* _What to do_:
From the records below, please return each line that holds the word "cancer".

* _Excerpted records_:
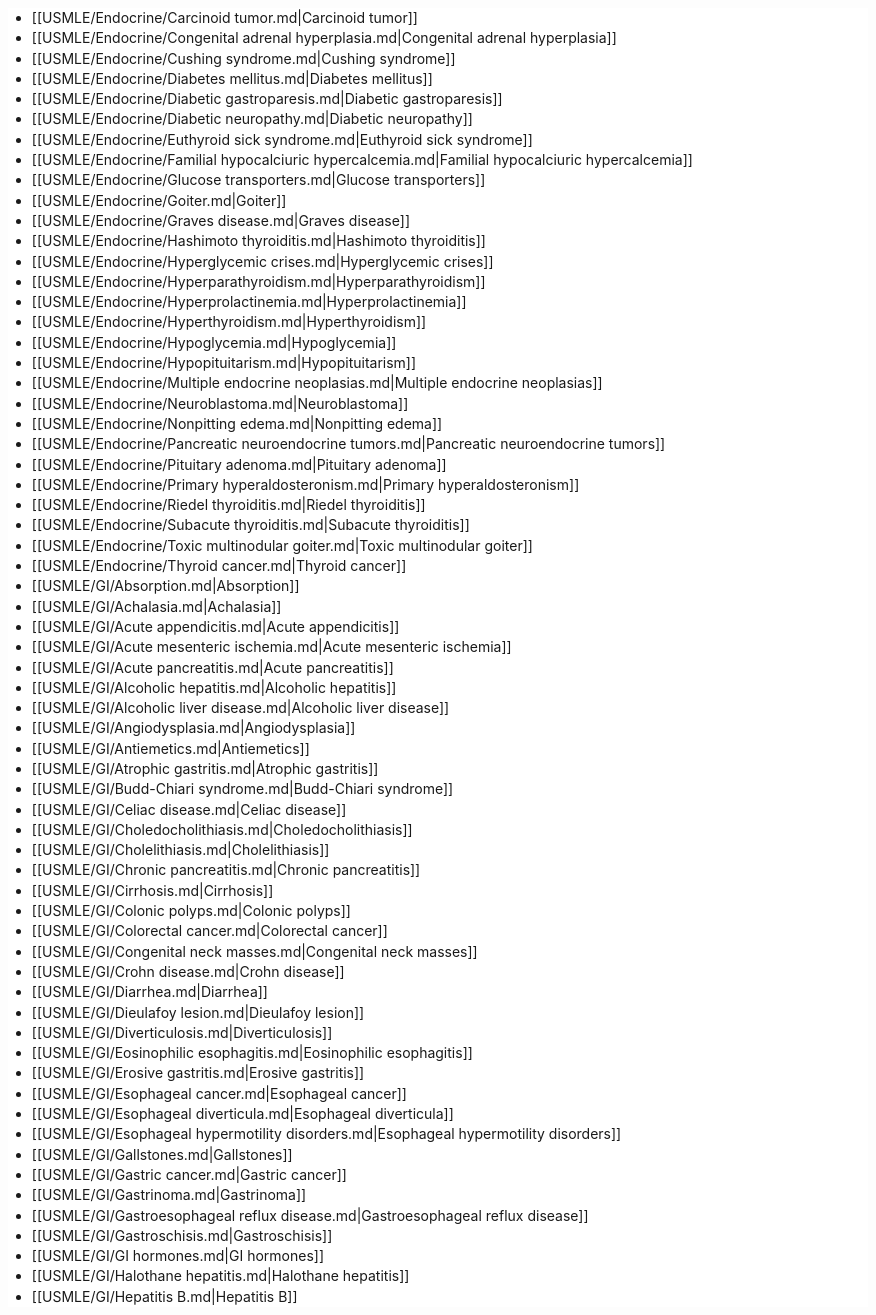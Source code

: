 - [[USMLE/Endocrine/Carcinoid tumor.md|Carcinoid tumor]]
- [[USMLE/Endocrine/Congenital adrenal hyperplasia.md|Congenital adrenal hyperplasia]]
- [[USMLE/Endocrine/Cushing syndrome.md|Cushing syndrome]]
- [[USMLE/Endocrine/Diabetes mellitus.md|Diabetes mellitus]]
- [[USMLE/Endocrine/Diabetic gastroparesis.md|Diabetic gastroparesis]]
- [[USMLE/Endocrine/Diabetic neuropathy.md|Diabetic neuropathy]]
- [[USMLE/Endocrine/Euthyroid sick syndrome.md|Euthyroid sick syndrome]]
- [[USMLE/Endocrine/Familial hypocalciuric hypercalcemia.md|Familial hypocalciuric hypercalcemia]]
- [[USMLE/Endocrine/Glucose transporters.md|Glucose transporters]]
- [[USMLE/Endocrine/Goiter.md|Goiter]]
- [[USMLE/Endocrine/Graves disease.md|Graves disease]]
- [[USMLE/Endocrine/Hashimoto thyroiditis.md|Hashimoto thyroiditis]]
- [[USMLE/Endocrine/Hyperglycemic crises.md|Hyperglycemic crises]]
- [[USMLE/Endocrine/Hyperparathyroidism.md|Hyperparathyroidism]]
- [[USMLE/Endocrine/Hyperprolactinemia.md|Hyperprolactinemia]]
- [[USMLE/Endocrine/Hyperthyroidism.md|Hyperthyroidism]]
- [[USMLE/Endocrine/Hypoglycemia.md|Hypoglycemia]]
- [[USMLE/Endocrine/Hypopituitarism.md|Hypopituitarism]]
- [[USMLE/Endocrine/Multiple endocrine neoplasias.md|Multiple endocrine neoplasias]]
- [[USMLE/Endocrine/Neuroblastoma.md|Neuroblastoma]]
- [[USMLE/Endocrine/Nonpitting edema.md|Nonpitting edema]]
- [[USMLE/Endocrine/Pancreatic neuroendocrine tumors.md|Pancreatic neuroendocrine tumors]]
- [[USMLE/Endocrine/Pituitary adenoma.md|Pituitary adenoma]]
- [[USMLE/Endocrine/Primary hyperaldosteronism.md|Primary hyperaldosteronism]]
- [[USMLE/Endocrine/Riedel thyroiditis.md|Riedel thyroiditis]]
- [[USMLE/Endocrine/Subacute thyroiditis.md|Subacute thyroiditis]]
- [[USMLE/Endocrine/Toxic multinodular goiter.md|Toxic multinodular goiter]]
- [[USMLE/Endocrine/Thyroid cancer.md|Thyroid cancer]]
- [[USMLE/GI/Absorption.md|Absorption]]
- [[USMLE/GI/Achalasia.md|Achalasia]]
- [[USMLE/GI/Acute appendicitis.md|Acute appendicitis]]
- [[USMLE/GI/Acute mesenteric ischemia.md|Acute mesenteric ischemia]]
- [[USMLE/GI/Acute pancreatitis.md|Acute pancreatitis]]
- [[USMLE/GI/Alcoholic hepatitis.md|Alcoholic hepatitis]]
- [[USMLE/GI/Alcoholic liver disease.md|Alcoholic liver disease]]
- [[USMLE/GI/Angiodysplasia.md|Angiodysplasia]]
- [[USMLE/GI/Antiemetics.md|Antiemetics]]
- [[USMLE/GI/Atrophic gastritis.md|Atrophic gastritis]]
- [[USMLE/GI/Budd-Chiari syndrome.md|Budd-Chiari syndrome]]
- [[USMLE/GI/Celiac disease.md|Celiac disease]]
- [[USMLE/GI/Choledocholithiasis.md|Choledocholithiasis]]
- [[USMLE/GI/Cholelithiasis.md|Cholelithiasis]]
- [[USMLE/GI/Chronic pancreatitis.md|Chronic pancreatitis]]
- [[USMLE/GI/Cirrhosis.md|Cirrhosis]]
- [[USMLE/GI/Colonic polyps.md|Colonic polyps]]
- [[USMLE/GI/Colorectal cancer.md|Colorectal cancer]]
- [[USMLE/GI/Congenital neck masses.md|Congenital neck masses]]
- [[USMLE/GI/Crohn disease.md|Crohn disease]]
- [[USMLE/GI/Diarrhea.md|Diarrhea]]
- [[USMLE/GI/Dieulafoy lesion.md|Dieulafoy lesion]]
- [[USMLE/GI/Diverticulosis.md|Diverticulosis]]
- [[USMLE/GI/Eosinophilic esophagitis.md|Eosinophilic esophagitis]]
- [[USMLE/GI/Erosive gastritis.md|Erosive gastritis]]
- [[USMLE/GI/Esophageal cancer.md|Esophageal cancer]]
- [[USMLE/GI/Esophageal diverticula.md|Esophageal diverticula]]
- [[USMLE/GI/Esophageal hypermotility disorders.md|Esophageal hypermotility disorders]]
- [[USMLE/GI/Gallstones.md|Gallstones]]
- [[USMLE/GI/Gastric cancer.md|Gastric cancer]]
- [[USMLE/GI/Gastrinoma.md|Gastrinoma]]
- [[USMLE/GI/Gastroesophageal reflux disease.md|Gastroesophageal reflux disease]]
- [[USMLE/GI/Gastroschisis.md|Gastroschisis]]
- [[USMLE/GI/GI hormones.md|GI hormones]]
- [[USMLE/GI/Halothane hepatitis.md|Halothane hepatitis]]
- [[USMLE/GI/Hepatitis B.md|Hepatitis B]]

* _Answer to the problem_:
- [[USMLE/Endocrine/Thyroid cancer.md|Thyroid cancer]]
- [[USMLE/GI/Colorectal cancer.md|Colorectal cancer]]
- [[USMLE/GI/Esophageal cancer.md|Esophageal cancer]]
- [[USMLE/GI/Gastric cancer.md|Gastric cancer]]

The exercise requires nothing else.